29 March 2011, Dhaka. BRAC Development Institute (BDI) hosted a talk titled Coping with Economic Crisis: Evidence from Bangladesh and Elsewhere by Dr. Naomi Hossain, Research Fellow at the Institute of Development Studies (IDS), Sussex, on Sunday, 27 March, at BRAC University. Dr. Hossain is a political sociologist specialising in the politics of poverty and pro-poor public services.
This presentation summarised findings from qualitative community-level research on the effects of the global food, fuel and financial crises on the lives of poor people in Bangladesh, Kenya, Jamaica, Yemen, Zambia and the UK between 2009 and 2011. It explored the nature of the impacts on local economies and everyday lives, on the coping responses people have adopted in a range of locations and their likely longer term consequences, and on the sources of support poor people have been able to draw on in coping with global economic shocks over which they - and their governments - lack direct control.

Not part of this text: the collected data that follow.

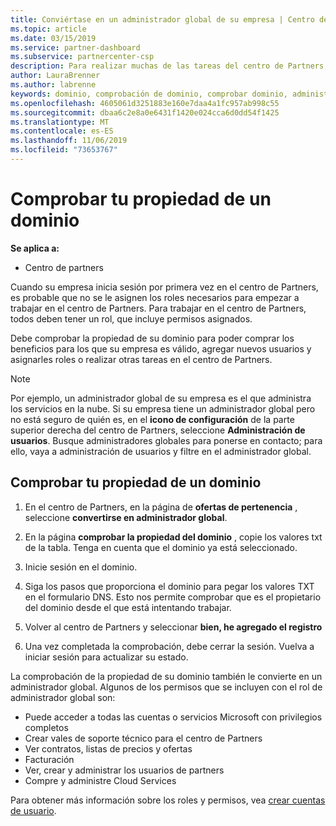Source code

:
 ```yaml
---
title: Conviértase en un administrador global de su empresa | Centro de Partners
ms.topic: article
ms.date: 03/15/2019
ms.service: partner-dashboard
ms.subservice: partnercenter-csp
description: Para realizar muchas de las tareas del centro de Partners, primero debe comprobar la propiedad de su dominio. Muchas tareas del centro de Partners requieren un administrador global. Si su empresa todavía no tiene una, puede convertirse en una.
author: LauraBrenner
ms.author: labrenne
keywords: dominio, comprobación de dominio, comprobar dominio, administrador global, roles de usuario, permisos
ms.openlocfilehash: 4605061d3251883e160e7daa4a1fc957ab998c55
ms.sourcegitcommit: dbaa6c2e8a0e6431f1420e024cca6d0dd54f1425
ms.translationtype: MT
ms.contentlocale: es-ES
ms.lasthandoff: 11/06/2019
ms.locfileid: "73653767"
---
```

# <a name="verify-your-domain-ownership"></a>Comprobar tu propiedad de un dominio

**Se aplica a:**

- Centro de partners

Cuando su empresa inicia sesión por primera vez en el centro de Partners, es probable que no se le asignen los roles necesarios para empezar a trabajar en el centro de Partners. Para trabajar en el centro de Partners, todos deben tener un rol, que incluye permisos asignados.  

Debe comprobar la propiedad de su dominio para poder comprar los beneficios para los que su empresa es válido, agregar nuevos usuarios y asignarles roles o realizar otras tareas en el centro de Partners. 

>[!Note]
>Por ejemplo, un administrador global de su empresa es el que administra los servicios en la nube. Si su empresa tiene un administrador global pero no está seguro de quién es, en el **icono de configuración** de la parte superior derecha del centro de Partners, seleccione **Administración de usuarios**. Busque administradores globales para ponerse en contacto; para ello, vaya a administración de usuarios y filtre en el administrador global.

## <a name="verify-your-domain-ownership"></a>Comprobar tu propiedad de un dominio

1. En el centro de Partners, en la página de **ofertas de pertenencia** , seleccione **convertirse en administrador global**. 

2. En la página **comprobar la propiedad del dominio** , copie los valores txt de la tabla. Tenga en cuenta que el dominio ya está seleccionado.

3. Inicie sesión en el dominio. 

4. Siga los pasos que proporciona el dominio para pegar los valores TXT en el formulario DNS.  Esto nos permite comprobar que es el propietario del dominio desde el que está intentando trabajar.

5. Volver al centro de Partners y seleccionar **bien, he agregado el registro**

6. Una vez completada la comprobación, debe cerrar la sesión. Vuelva a iniciar sesión para actualizar su estado. 

La comprobación de la propiedad de su dominio también le convierte en un administrador global. Algunos de los permisos que se incluyen con el rol de administrador global son:

- Puede acceder a todas las cuentas o servicios Microsoft con privilegios completos 
- Crear vales de soporte técnico para el centro de Partners
- Ver contratos, listas de precios y ofertas
- Facturación
- Ver, crear y administrar los usuarios de partners
- Compre y administre Cloud Services

Para obtener más información sobre los roles y permisos, vea [crear cuentas de usuario](create-user-accounts-and-set-permissions.md).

The discussion suggested that the poor did not directly correlate their crisis with the global shocks; rather they were always in crisis. The presentation also focused on a lot of positive aspects of Bangladesh which has improved conditions from the past such as better infrastructure and better communication. Political issues contributing to the crisis, policies, the effects of well being and social reproduction during crisis and the responses of people were also discussed.